Delivering the inaugural address to the SRM Technical Summit 4.0 on the theme of ‘Pioneering Social Innovation’ , Chidambaram said, “When the quality of life in rural areas becomes comparable to urban areas, then only India can be considered a developed country.” Achieving the United Nations designated development goals is only the starting point, he said urging engineering student delegates from across the country to become creators of technology, not followers. This fourth T-Summit is a build up to the 13th edition of Aaruush, the national level Techno-Management Fest of SRMIST, scheduled from September 26.
Speaking on ‘Technology is Power’, he noted that Indian engineers would play an instrumental role in developing Gaganyan, the country’s first manned flight mission in space scheduled to be launched before 2022 and Chandrayan-2 with Lander and Rover later this year. Alluding to the Pokhran tests which he had supervised during his tenure, the former Atomic Energy Commission Chairman stressing the indigenous scientific effort said, “We stole knowledge from nobody.” In contrast, China and Pakistan benefitted from borrowed technology, he said.
On fears expressed by late physicist Stephen Hawking regard Artificial Intelligence taking control of human lives that might spell the end of the human race, Chidambaram said Roger Penrose of the Tesla group had debunked this theory by asserting that humans would always be smarter than AI.
Referring to futurologist Alvin Toffler’s famous quote, “Yesterday Violence was Power, Today Wealth is Power and Tomorrow Knowledge will be Power,” Chidambaram said, “Today Technology is Power.” The former director of Bhabha Atomic Research Centre said Indian scientists and researchers had to be in the forefront to create new IP to make the country immune to technology control regimes imposed by certain developed nations.
In his keynote address, high energy physicist Dr Atul Gurtu who led a 70-member team which participated in the CERN Experiment at the Large Hadron Collider, the world’s largest particle accelerator, said collaboration and cooperation within the international team comprising was in itself a transforming experience as it made the scientists inter-dependent on one another.
Guest of honour, noted geologist andinc fellow of the Indian Academy of Sciences Dr. Vikram Chandra Thakur, urged students to come up with solutions for environmental degradation of various hill towns in India in the Himalayan region. He expressed grave concern over the scenario of vanishing agricultural land and green cover due to expansion of concrete jungles. The water problem in river rich areas and reduction of water table in Punjab were matters of great concern, he said. He lamented that funding of projects to prevent landslides remained unimplemented on the ground.

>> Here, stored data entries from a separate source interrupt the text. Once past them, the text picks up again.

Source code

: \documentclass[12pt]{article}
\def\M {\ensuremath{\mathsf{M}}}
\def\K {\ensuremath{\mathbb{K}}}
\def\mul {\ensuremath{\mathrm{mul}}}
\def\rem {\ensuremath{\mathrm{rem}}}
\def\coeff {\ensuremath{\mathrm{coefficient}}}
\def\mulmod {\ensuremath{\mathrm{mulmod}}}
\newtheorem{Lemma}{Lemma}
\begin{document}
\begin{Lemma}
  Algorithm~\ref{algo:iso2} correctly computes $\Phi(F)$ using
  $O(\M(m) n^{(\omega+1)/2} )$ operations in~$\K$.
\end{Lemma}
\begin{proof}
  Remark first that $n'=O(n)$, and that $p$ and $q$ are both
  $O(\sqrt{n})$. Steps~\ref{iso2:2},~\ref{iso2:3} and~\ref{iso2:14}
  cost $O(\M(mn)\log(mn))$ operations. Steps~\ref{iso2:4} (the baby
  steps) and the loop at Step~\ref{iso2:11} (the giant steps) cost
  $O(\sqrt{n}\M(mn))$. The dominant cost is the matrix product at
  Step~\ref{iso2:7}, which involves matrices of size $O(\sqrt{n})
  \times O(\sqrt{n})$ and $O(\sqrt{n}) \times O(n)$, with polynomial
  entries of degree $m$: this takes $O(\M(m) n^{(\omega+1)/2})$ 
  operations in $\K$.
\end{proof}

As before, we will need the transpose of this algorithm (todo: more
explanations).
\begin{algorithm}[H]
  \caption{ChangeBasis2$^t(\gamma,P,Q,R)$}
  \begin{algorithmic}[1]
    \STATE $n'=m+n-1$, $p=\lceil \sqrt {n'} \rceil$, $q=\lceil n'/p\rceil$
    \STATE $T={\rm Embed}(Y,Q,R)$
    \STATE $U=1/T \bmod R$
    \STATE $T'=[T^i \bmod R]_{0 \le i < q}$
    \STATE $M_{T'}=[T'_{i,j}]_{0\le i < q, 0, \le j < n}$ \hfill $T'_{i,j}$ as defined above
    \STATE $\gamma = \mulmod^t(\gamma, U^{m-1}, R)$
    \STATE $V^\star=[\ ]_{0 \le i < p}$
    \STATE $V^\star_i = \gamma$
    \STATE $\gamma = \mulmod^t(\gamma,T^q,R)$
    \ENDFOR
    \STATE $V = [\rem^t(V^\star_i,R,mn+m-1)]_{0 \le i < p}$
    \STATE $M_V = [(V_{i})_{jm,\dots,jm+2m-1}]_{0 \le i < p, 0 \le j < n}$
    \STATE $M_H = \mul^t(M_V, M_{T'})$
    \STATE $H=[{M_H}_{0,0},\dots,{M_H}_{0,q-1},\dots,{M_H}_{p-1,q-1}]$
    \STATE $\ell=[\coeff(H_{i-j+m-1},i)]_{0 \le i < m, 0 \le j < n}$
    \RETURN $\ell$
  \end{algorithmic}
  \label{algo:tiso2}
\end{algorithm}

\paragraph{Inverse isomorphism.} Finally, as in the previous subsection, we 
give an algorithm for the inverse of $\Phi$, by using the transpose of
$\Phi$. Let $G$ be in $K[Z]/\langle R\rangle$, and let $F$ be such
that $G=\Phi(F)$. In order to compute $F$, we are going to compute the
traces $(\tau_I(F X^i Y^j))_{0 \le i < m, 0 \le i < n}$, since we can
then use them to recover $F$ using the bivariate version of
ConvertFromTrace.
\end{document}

In his presidential address, Director Engineering and Technology, Dr C Muthamizhchelvan, said higher education institutions were no longer rigid in offering multi-disciplinary courses if they resulted in more innovation in research. He asked engineering students to extend their interests beyond their selected courses. Dr V M Ponniah, Dean, Faculty of Management, welcomed the delegates from 24 institutions including IITs and NITs.